# White buffering sand UK?



## LeeAberdeen (Sep 4, 2014)

Can anyone recommend a good pH-buffering sand which comes in white and is available in the UK? I can find either white with no buffering, or buffering that's not white...

Thanks for your help.


----------



## sumthinfishy (Jan 26, 2013)

but the white with no buffering. u can put a media bag of crushed coral in your filter to buffer if u want


----------



## LeeAberdeen (Sep 4, 2014)

Yes, crushed coral in the filter might be the best option, maybe with some limestone as decor. I've never done that before though, and have no idea how much to add in a 600-litre tank? With the sand, I know if I put 50-60 kilos in it will buffer it to a perfect 8.3. Job done.


----------



## sumthinfishy (Jan 26, 2013)

can i ask what type of stock will be in this tank?


----------



## LeeAberdeen (Sep 4, 2014)

There'll be Jacobfreibergi Eureka, Steveni Taiwan Reef, Aulonocara Sunset, OB Fire, Fryeri Blue Ice and a Red Top Hongi, a total of about 20.


----------



## sumthinfishy (Jan 26, 2013)

i have a mixed african tank roughly the same size as yours. i have pool filter sand for substrate (no buffering quality). i use a baking soda, salt (red sea aquarium salt), and epsom salt in all my african tanks. the baking soda helps with buffering along with a bag of crushed coral that i have in an hob fiter. i use a media bag with about 2 cups of crush coral in an ac 110. when doing water changes only replace the baking soda, salt, epsom mix for water that u physically took out. evaporeated water will leave these things behind. however, if u are buying these fish from lfs or local breeders then i wouldnt be to concerned about it anyway. most likely these fish have been bred and kept in commercial water. i would only be concerned if u had wild caught fish. malawi fish will generally adapt to most water parameters as long as introduced properly. malawi tend to be pretty hardy. i think itcomes down to consistancy. whatever your water parameters are its all about keeping it constant. the fluctuations is what will kill. the best way to keep constant is to not alter in the first place because water always wants to go back to its original state.


----------



## LeeAberdeen (Sep 4, 2014)

Yeah, I love the hardiness of the Malawis, especially after having discus (you just need to fart the wrong way with discus and they're off their food for a fortnight). These boys just get on with it, no trouble whatsoever, even in a mixed tank.
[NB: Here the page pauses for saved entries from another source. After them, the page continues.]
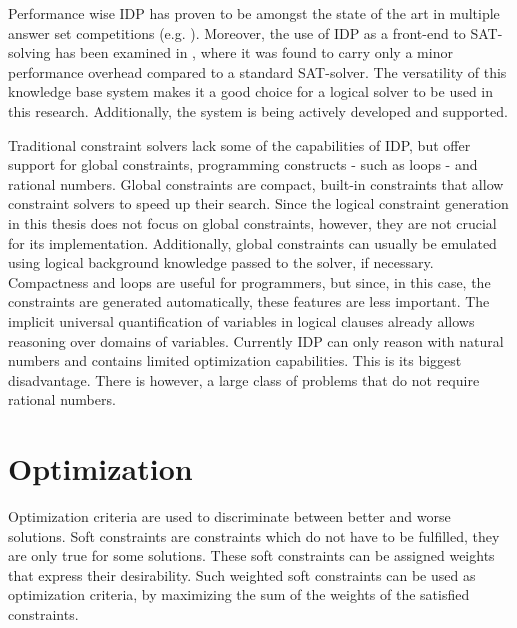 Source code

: 

Performance wise IDP has proven to be amongst the state of the art in multiple answer set competitions (e.g. \cite{calimeri2014third}).
Moreover, the use of IDP as a front-end to SAT-solving has been examined in \cite{bruynooghe2014predicate}, where it was found to carry only a minor performance overhead compared to a standard SAT-solver.
The versatility of this knowledge base system makes it a good choice for a logical solver to be used in this research.
Additionally, the system is being actively developed and supported.

Traditional constraint solvers lack some of the capabilities of IDP, but offer support for global constraints, programming constructs - such as loops - and rational numbers.
Global constraints are compact, built-in constraints that allow constraint solvers to speed up their search.
Since the logical constraint generation in this thesis does not focus on global constraints, however, they are not crucial for its implementation.
Additionally, global constraints can usually be emulated using logical background knowledge passed to the solver, if necessary.
Compactness and loops are useful for programmers, but since, in this case, the constraints are generated automatically, these features are less important.
The implicit universal quantification of variables in logical clauses already allows reasoning over domains of variables.
Currently IDP can only reason with natural numbers and contains limited optimization capabilities.
This is its biggest disadvantage.
There is however, a large class of problems that do not require rational numbers.

\section{Optimization}
Optimization criteria are used to discriminate between better and worse solutions.
Soft constraints are constraints which do not have to be fulfilled, they are only true for some solutions.
These soft constraints can be assigned weights that express their desirability.
Such weighted soft constraints can be used as optimization criteria, by maximizing the sum of the weights of the satisfied constraints.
I already have the fish in my other tank, which I want to thin out a lot, so it's just a case of lifting them over. That tank's at pH 7.3 though, until I can change the substrate to a buffering one, so I'm hoping the shock won't be too bad on the ones I'm moving. Knowing their hardiness, though, I don't perceive any problems, so I'll just watch them closely.

Thanks for the tip, but I don't want to go down the same route as you with baking soda etc because I do A LOT of water changes (a habit from my discus days, but a good one), and can't be bothered with the hassle every time. If I get some buffering sand, it'll do all the work for me, although the initial cost is admittedly a bit hefty compared with your solution.


----------



## sumthinfishy (Jan 26, 2013)

in that case i would go with aragonite. its white, it buffers, and its expensive. remember though, buffering agents wont necessarily raise ph all that much. a buffer is designed to maintain the ph that already exists. therefore, any ph that u want that is different than what u get out of tap will still have to be changed and then maintained by buffer. for example. if your tap is 7.6 then its always going to try to go back to 7.6 regardless of what u add to raise it. to maintain anything other than that 7.6 requires a buffering agent to due so. if the tap is 7.6 and u want 8.6 then just adding buffering substrate wont do it. u will need to first add something to raise ph (like baking soda) and then your buffering substrate will maintain the 8.6.


----------



## LeeAberdeen (Sep 4, 2014)

Oh, right, thanks for the pointer, because that's not the way I understood it. The sands I'm looking at all "buffer automatically for the life of the aquarium", which could be taken to mean that it raises it for you and keeps it there. Still, adding baking soda just once wouldn't be much of a hassle.


----------



## sumthinfishy (Jan 26, 2013)

u will still have to add baking soda at each water change to compensate for the new water. if tank is 8.6 and u add 7.6 tap then it is going to cut the ph down. the buffer sand is designed to keep it constant between water changes, but u have to make new water same ph as existing to keep at 8.6. without buffer sand it would drop back doen to 7.6 in a couple days, but buffer will keep it constant until next water change whether it be two days or two weeks


----------



## LeeAberdeen (Sep 4, 2014)

I see. Bit of a hassle, that, when you change a lot of water. Thanks for putting me right.


----------